Terlihat sebuah senyum terpantri diwajah keempat orang tua yang duduk disana, mereka sangat bersyukur ternyata kedua anaknya sudah saling mengenal dekat.

"Benar Kaila?" tanya Bram memastikan kepada anaknya dan Kaila menganggukkan kepalanya. 

"I-iya Yah, Kaila kenal dengan Raffa, kita juga satu sekolah." jawab Kaila.

Namun hanya ke empat orang tua mereka yang sepertinya terlihat senang karena Raffa masih terlihat terkejut saat mengetahui orang yang akan dijodohkan dengan dirinya adalah Kaila gadis pendiam di sekolahnya yang sering mengajaknya bicara dulu. 

Tak jauh berbeda, Kaila juga masih sibuk dengan pemikirannya sendiri, ia menyanggupi janji ayahnya dulu yang akan menjodohkan dirinya dengan maksud agar dirinya bisa semakin mudah melupakan Raffa dan mulai mencintai hati yang lain. 

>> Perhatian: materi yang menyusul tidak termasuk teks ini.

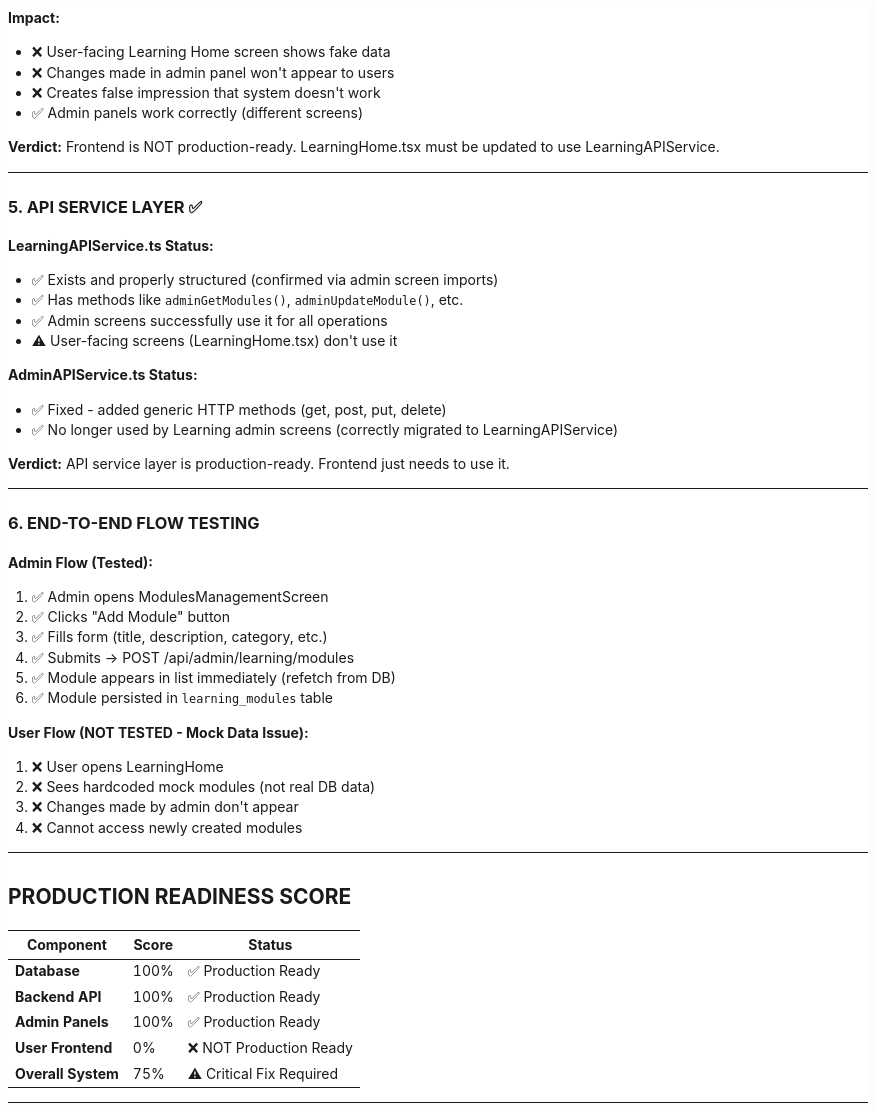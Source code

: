 **Impact:**
- ❌ User-facing Learning Home screen shows fake data
- ❌ Changes made in admin panel won't appear to users
- ❌ Creates false impression that system doesn't work
- ✅ Admin panels work correctly (different screens)

**Verdict:** Frontend is NOT production-ready. LearningHome.tsx must be updated to use LearningAPIService.

---

### 5. API SERVICE LAYER ✅

**LearningAPIService.ts Status:**
- ✅ Exists and properly structured (confirmed via admin screen imports)
- ✅ Has methods like `adminGetModules()`, `adminUpdateModule()`, etc.
- ✅ Admin screens successfully use it for all operations
- ⚠️ User-facing screens (LearningHome.tsx) don't use it

**AdminAPIService.ts Status:**
- ✅ Fixed - added generic HTTP methods (get, post, put, delete)
- ✅ No longer used by Learning admin screens (correctly migrated to LearningAPIService)

**Verdict:** API service layer is production-ready. Frontend just needs to use it.

---

### 6. END-TO-END FLOW TESTING

**Admin Flow (Tested):**
1. ✅ Admin opens ModulesManagementScreen
2. ✅ Clicks "Add Module" button
3. ✅ Fills form (title, description, category, etc.)
4. ✅ Submits → POST /api/admin/learning/modules
5. ✅ Module appears in list immediately (refetch from DB)
6. ✅ Module persisted in `learning_modules` table

**User Flow (NOT TESTED - Mock Data Issue):**
1. ❌ User opens LearningHome
2. ❌ Sees hardcoded mock modules (not real DB data)
3. ❌ Changes made by admin don't appear
4. ❌ Cannot access newly created modules

---

## PRODUCTION READINESS SCORE

| Component | Score | Status |
|-----------|-------|--------|
| **Database** | 100% | ✅ Production Ready |
| **Backend API** | 100% | ✅ Production Ready |
| **Admin Panels** | 100% | ✅ Production Ready |
| **User Frontend** | 0% | ❌ NOT Production Ready |
| **Overall System** | 75% | ⚠️ Critical Fix Required |

---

Namun, ternyata ini yang dinamakan dengan takdir, Kaila atau siapapun itu tidak pernah tahu takdir seperti apa yang akan mereka jalani. Kaila juga tidak menyangka bahwa perjodohan ini malah akan semakin membuatnya jatuh semakin dalam kepada Raffa. 

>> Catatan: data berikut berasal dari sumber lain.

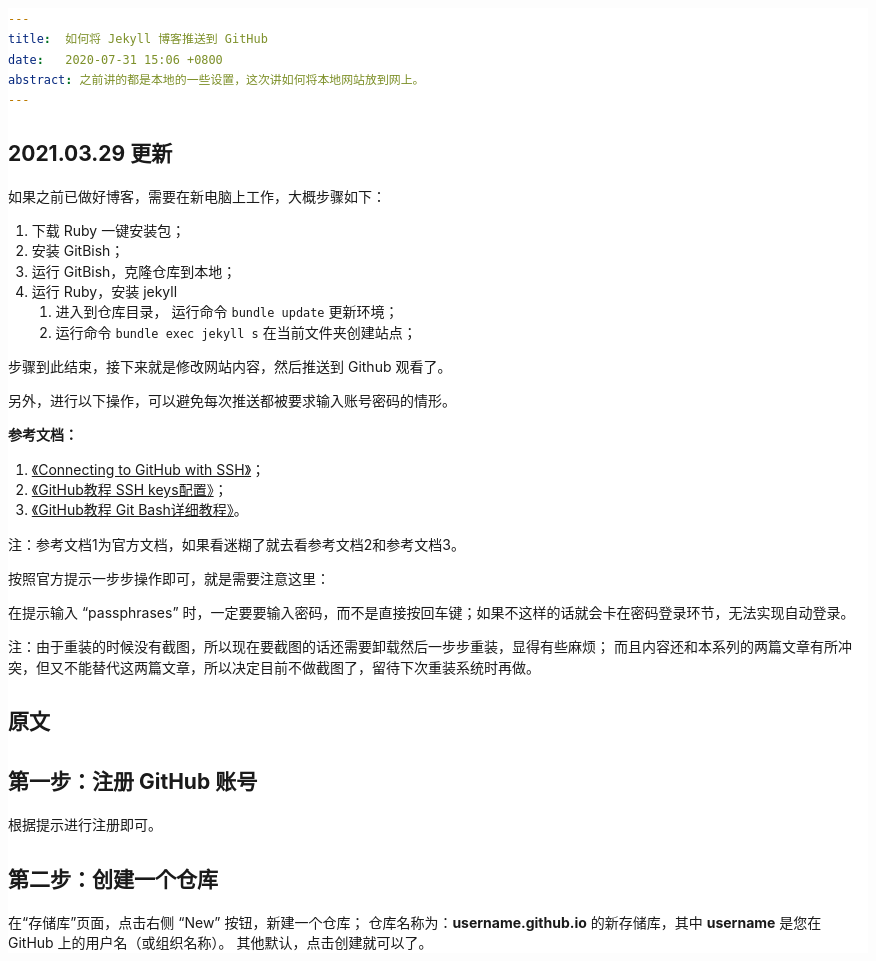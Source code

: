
 ```yaml
---
title:  如何将 Jekyll 博客推送到 GitHub  
date:   2020-07-31 15:06 +0800
abstract: 之前讲的都是本地的一些设置，这次讲如何将本地网站放到网上。
---
```


## 2021.03.29 更新

如果之前已做好博客，需要在新电脑上工作，大概步骤如下：
1. 下载 Ruby 一键安装包；
2. 安装 GitBish；
3. 运行 GitBish，克隆仓库到本地；
4. 运行 Ruby，安装 jekyll
   1. 进入到仓库目录， 运行命令 `bundle update` 更新环境；
   2. 运行命令 `bundle exec jekyll s` 在当前文件夹创建站点；

步骤到此结束，接下来就是修改网站内容，然后推送到 Github 观看了。

另外，进行以下操作，可以避免每次推送都被要求输入账号密码的情形。

<p><strong>参考文档：</strong></p>

1. [《Connecting to GitHub with SSH》](https://docs.github.com/en/github/authenticating-to-github/connecting-to-github-with-ssh)；
2. [《GitHub教程 SSH keys配置》](https://blog.csdn.net/qq_36667170/article/details/79094257)；
3. [《GitHub教程 Git Bash详细教程》](https://blog.csdn.net/qq_36667170/article/details/79085301)。

<p class="post-body-mark">
注：参考文档1为官方文档，如果看迷糊了就去看参考文档2和参考文档3。
</p>

按照官方提示一步步操作即可，就是需要注意这里：

在提示输入 “passphrases” 时，一定要要输入密码，而不是直接按回车键；如果不这样的话就会卡在密码登录环节，无法实现自动登录。

<p class="post-body-mark">
注：由于重装的时候没有截图，所以现在要截图的话还需要卸载然后一步步重装，显得有些麻烦；
而且内容还和本系列的两篇文章有所冲突，但又不能替代这两篇文章，所以决定目前不做截图了，留待下次重装系统时再做。
</p>


## 原文

## 第一步：注册 GitHub 账号

根据提示进行注册即可。

## 第二步：创建一个仓库

在“存储库”页面，点击右侧 “New” 按钮，新建一个仓库；
仓库名称为：<b>username.github.io</b> 的新存储库，其中 <b>username</b> 是您在 GitHub 上的用户名（或组织名称）。
其他默认，点击创建就可以了。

Acara pertemuan kedua keluarga itu berjalan dengan lancar, tak henti-hentinya senyuman terpantri cerah diwajah kedua orang tua mereka, sesekali Kaila maupun Raffa menimpali perkataan orang tua mereka tanpa berniat membuat suasana semakin canggung diantara keduanya. 

"Jadi bagaimana jika kita percepat saja pernikahan mereka?" tanya Riki, ia tak sabar untuk segera memiliki menantu. 

Bram dan juga Devi menganggukkan kepalanya setuju, "Lebih cepat lebih baik, toh mereka berdua juga sudah saling mengenal sebelumnya." ucap Bram. 

"Bagaimana jika kita adakan minggu depan?" tanya Riki.

Kaila dan juga Raffa terperenjat mendengar kata seminggu, kata yang memiliki makna sangat lama saat mereka menunda mengerjakan tugas namun hari ini kata itu berubah memiliki makna sangat cepat. Kaila dan juga Raffa merasa belum siap untuk ini semua. 

"Ayah.. apa tidak terlalu terburu-buru?" tanya Kaila. 

"Benar pah, Raffa dan juga Kaila belum siap menikah secepat ini." timpal Raffa.

Riki dan juga Bram tersenyum, "Menurut kami ini tidak terlalu cepat, bukankah lebih cepat lebih baik?" tanya Riki.

Bram menganggukkan kepalanya,"Benar sekali, lebih cepat lebih baik jadi mari kita laksanakan pernikahan ini minggu depan." ucap Bram.